1-) Asıl dava, davalı şirketin 27.12.2014 tarihinde yapılan genel kurulunda yönetim kurulu üyesi olan davacıların ibra edilmemesine yönelik alınan kararın iptali istemine ilişkindir. Davacı yan, davalı şirket yanında söz konusu ibra etmeme kararına olumlu oy kullanan davalı şahıslara da husumet yöneltmiş olup, ilk derece mahkemesince, yazılı gerekçelerle, davalı şahıslar hakkındaki davanın pasif husumet yokluğu nedeniyle reddine karar verilmiş, davalı şirket hakkındaki davanın ise kabulüne karar verilerek, anılan genel kurul kararının iptaline karar verilmiştir. Karara karşı davalı şirket ve davalı şahıslarca istinaf kanun yoluna başvurulmuş, istinaf mahkemesince başvurunun esastan reddine karar verilmiştir. İstinaf mahkemesince verilen karara karşı davalı şirketçe temyize başvurulmadığı anlaşılmaktadır. Bu itibarla, haklarındaki dava pasif husumet yokluğu nedeniyle reddedilen davalı şahısların asıl davaya yönelik kararı temyiz etmekte hukuki yararları bulunmadığından davalı şahısların asıl davaya yönelik temyiz isteminin hukuki yarar yokluğu nedeniyle reddine karar vermek gerekmiştir.
2-) Birleşen dosya davacısı … vekilinin birleşen davaya yönelik temyiz itirazlarına gelince, yapılan yargılama ve saptanan somut uyuşmazlık bakımından uygulanması gereken hukuk kuralları gözetildiğinde İlk Derece Mahkemesince verilen kararda bir isabetsizlik olmadığının anlaşılmasına göre yapılan istinaf başvurusunun HMK’nın 353/b-1 maddesi uyarınca Bölge Adliye Mahkemesince esastan reddine ilişkin kararın usul ve yasaya uygun olduğu kanısına varıldığından Bölge Adliye Mahkemesi kararının onanmasına karar vermek gerekmiştir.
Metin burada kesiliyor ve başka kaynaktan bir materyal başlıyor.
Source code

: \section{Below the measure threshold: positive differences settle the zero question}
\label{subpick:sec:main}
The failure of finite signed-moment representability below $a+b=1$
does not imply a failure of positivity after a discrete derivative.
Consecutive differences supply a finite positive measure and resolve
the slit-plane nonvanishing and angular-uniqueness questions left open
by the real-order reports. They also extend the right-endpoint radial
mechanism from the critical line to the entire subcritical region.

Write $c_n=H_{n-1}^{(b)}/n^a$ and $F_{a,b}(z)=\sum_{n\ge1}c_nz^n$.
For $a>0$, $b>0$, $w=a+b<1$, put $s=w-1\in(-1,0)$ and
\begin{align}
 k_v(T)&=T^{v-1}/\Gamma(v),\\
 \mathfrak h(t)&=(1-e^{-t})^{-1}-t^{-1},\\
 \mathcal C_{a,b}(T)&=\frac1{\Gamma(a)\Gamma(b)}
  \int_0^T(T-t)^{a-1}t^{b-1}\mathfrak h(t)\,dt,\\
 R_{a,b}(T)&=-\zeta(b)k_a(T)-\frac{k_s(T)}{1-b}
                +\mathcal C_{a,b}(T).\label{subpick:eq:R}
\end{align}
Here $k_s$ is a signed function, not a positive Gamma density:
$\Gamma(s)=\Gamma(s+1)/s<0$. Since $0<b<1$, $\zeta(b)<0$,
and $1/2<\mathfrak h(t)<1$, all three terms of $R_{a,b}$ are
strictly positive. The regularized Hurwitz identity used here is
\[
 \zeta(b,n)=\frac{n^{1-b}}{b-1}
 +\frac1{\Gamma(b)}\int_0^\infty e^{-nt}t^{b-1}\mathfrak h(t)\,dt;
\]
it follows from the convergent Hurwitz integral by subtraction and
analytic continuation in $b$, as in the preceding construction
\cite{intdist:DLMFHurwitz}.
SONUÇ: Yukarıda (1) numaralı bentte açıklanan nedenlerle asıl dava davalısı olan şahısların asıl davaya yönelik temyiz isteminin reddine, (2) numaralı bentte açıklanan nedenlerle birleşen dosya davacısı … vekilinin birleşen davaya yönelik temyiz isteminin reddi ile Bölge Adliye Mahkemesince verilen kararın HMK’nın 370/1. maddesi uyarınca ONANMASINA, HMK’nın 372. maddesi uyarınca işlem yapılmak üzere dava dosyasının Bölge Adliye Mahkemesine gönderilmesine, aşağıda yazılı bakiye 8,50 TL temyiz ilam harcının temyiz eden birleşen davada davacı … alınmasına, 10/06/2019 tarihinde kesin olarak oybirliğiyle karar verildi.